Once more, appellant’s argument is basically that because this court can interpret the Texas Constitution in a manner different from the way the United Supreme Court
interprets the federal constitution, appellant should prevail. Appellant provides no authoritative support for his contention that the Texas Constitution requires a particular test be applied in determining whether a search warrant affidavit provides probable cause. Appellant has not shown the trial court erred under the Texas Constitution.
See Narvaiz v. State,
840 S.W.2d at 432.
Moreover, as the State points out, prior to
Illinois v.

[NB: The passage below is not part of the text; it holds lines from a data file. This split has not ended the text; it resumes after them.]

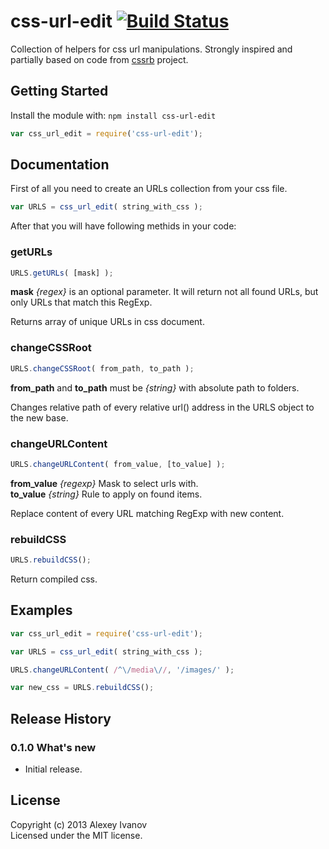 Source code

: # css-url-edit [![Build Status](https://secure.travis-ci.org/iAdramelk/css-url-edit.png)](https://travis-ci.org/iAdramelk/css-url-edit)

Collection of helpers for css url manipulations. Strongly inspired and partially based on code from [cssrb](https://github.com/afelix/cssrb) project.

## Getting Started

Install the module with: `npm install css-url-edit`

```javascript
var css_url_edit = require('css-url-edit');
```

## Documentation

First of all you need to create an URLs collection from your css file.

```javascript
var URLS = css_url_edit( string_with_css );
```

After that you will have following methids in your code:

### getURLs

```javascript
URLS.getURLs( [mask] );
```

**mask** *{regex}* is an optional parameter. It will return not all found URLs, but only URLs that match this RegExp.

Returns array of unique URLs in css document.

### changeCSSRoot

```javascript
URLS.changeCSSRoot( from_path, to_path );
```

**from_path** and **to_path** must be *{string}* with absolute path to folders.

Changes relative path of every relative url() address in the URLS object to the new base.

### changeURLContent

```javascript
URLS.changeURLContent( from_value, [to_value] );
```

**from_value** *{regexp}* Mask to select urls with.  
**to_value** *{string}*  Rule to apply on found items.

Replace content of every URL matching RegExp with new content.

### rebuildCSS

```javascript
URLS.rebuildCSS();
```

 Return compiled css.

## Examples


```javascript
var css_url_edit = require('css-url-edit');

var URLS = css_url_edit( string_with_css );

URLS.changeURLContent( /^\/media\//, '/images/' );

var new_css = URLS.rebuildCSS();

```

## Release History

### 0.1.0 What's new
  - Initial release.

## License
Copyright (c) 2013 Alexey Ivanov  
Licensed under the MIT license.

Gates,
Texas had always used the stricter
Aguilar-Spinelli
test for analyzing probable cause under article I, section 9, of the Texas Constitution.
Marquez v. State,
725 S.W.2d 217, 233 (Tex.Crim.App.1987),
cert. denied,
484 U.S. 872, 108 S.Ct. 201, 98 L.Ed.2d 152 (1987). Even if the
Aguilar-Spinelli
test were used under the Texas Constitution, appellant’s claim of trial court error fails, as we discussed in the opinion on original submission.
Muniz v. State,
844 S.W.2d at 261-62. Appellant does not propose any other test to be used in a state constitutional analysis.
The fourth point of error is overruled.
The judgment is affirmed.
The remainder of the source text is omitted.